■ **Directions**
Look through the records below for the line with "El Algoritmo Mem\'etico". Return that line and each one after it up to and including the line with "这使我们能够在多种语境中计算层上同调，下面的就是一个简单应用。", exactly.

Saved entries
══════════

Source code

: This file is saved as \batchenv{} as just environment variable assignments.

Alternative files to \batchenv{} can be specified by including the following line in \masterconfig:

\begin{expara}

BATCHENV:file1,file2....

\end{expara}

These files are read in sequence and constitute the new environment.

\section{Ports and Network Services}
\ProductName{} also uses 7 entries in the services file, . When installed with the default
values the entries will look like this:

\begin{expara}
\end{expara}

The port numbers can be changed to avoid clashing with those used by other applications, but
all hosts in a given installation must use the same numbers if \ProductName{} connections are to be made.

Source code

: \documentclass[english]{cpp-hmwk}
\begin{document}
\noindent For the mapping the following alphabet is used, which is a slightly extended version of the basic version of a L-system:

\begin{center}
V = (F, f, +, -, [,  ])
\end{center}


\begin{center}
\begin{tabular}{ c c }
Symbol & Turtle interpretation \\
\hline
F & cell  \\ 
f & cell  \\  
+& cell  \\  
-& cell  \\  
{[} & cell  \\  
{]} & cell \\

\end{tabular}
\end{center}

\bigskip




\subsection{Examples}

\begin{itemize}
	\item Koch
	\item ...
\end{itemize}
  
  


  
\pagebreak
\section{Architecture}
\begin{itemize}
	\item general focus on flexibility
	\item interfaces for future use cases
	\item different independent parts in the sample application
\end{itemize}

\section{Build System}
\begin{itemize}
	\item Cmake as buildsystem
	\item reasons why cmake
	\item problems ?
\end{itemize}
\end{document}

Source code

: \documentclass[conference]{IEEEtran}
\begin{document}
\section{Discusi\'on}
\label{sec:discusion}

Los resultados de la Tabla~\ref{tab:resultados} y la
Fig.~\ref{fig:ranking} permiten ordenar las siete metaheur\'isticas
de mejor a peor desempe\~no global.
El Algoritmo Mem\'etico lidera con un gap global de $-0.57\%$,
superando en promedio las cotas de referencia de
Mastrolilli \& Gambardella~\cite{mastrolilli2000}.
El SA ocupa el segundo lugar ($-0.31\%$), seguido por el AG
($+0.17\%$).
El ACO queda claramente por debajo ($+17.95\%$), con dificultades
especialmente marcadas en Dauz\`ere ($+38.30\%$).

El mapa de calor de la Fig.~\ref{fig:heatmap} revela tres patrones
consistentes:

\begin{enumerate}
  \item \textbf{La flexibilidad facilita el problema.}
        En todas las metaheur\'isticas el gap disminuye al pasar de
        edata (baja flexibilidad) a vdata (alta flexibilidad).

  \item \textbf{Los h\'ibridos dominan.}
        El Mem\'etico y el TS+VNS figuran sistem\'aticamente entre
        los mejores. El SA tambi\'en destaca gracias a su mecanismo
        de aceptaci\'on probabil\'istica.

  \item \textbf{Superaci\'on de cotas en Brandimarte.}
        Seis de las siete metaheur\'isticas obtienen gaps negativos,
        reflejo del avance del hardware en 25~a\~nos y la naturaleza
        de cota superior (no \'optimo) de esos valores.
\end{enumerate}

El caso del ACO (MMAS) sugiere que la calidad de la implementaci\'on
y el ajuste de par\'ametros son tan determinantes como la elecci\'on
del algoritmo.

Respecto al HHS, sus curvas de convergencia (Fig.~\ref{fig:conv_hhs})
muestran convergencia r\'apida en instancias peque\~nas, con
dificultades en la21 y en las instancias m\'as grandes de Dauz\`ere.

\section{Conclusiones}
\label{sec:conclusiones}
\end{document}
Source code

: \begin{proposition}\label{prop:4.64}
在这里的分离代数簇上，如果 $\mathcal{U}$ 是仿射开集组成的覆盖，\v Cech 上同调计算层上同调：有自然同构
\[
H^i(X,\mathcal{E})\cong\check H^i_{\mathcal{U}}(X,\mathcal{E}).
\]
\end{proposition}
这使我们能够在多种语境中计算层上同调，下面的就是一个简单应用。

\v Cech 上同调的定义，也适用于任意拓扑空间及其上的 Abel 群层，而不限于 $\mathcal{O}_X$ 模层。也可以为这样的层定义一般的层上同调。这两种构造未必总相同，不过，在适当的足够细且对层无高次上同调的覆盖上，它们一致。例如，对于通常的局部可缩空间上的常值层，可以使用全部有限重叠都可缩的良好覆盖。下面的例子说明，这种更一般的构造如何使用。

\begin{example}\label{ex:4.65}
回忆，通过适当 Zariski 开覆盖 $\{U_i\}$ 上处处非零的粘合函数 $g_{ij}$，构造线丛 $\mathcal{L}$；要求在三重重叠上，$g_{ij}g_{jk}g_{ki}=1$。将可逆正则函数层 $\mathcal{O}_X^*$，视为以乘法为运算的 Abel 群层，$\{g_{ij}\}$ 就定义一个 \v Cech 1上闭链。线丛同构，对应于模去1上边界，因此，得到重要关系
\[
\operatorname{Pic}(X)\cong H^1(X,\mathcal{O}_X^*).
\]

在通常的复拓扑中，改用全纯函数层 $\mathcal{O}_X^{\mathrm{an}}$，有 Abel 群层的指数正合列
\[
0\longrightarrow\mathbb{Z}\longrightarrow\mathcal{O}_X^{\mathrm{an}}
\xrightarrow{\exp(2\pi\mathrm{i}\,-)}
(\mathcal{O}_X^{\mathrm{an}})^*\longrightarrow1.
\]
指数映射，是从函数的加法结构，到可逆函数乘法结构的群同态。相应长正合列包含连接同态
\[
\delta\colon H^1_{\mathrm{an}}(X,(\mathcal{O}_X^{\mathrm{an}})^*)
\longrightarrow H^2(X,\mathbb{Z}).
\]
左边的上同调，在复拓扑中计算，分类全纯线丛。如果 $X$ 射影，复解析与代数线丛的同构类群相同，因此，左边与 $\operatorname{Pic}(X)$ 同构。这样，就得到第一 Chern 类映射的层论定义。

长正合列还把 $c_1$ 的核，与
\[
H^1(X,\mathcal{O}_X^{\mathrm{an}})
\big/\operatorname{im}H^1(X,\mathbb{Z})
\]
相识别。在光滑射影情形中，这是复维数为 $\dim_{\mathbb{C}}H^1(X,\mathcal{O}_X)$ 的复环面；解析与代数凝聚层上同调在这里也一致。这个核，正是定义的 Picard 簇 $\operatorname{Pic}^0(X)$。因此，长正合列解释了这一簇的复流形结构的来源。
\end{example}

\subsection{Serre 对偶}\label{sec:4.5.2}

══════════

■ **Output of the task**
El Algoritmo Mem\'etico lidera con un gap global de $-0.57\%$,
superando en promedio las cotas de referencia de
Mastrolilli \& Gambardella~\cite{mastrolilli2000}.
El SA ocupa el segundo lugar ($-0.31\%$), seguido por el AG
($+0.17\%$).
El ACO queda claramente por debajo ($+17.95\%$), con dificultades
especialmente marcadas en Dauz\`ere ($+38.30\%$).

El mapa de calor de la Fig.~\ref{fig:heatmap} revela tres patrones
consistentes:

\begin{enumerate}
  \item \textbf{La flexibilidad facilita el problema.}
        En todas las metaheur\'isticas el gap disminuye al pasar de
        edata (baja flexibilidad) a vdata (alta flexibilidad).

  \item \textbf{Los h\'ibridos dominan.}
        El Mem\'etico y el TS+VNS figuran sistem\'aticamente entre
        los mejores. El SA tambi\'en destaca gracias a su mecanismo
        de aceptaci\'on probabil\'istica.

  \item \textbf{Superaci\'on de cotas en Brandimarte.}
        Seis de las siete metaheur\'isticas obtienen gaps negativos,
        reflejo del avance del hardware en 25~a\~nos y la naturaleza
        de cota superior (no \'optimo) de esos valores.
\end{enumerate}

El caso del ACO (MMAS) sugiere que la calidad de la implementaci\'on
y el ajuste de par\'ametros son tan determinantes como la elecci\'on
del algoritmo.

Respecto al HHS, sus curvas de convergencia (Fig.~\ref{fig:conv_hhs})
muestran convergencia r\'apida en instancias peque\~nas, con
dificultades en la21 y en las instancias m\'as grandes de Dauz\`ere.

\section{Conclusiones}
\label{sec:conclusiones}
\end{document}
Source code

: \begin{proposition}\label{prop:4.64}
在这里的分离代数簇上，如果 $\mathcal{U}$ 是仿射开集组成的覆盖，\v Cech 上同调计算层上同调：有自然同构
\[
H^i(X,\mathcal{E})\cong\check H^i_{\mathcal{U}}(X,\mathcal{E}).
\]
\end{proposition}
这使我们能够在多种语境中计算层上同调，下面的就是一个简单应用。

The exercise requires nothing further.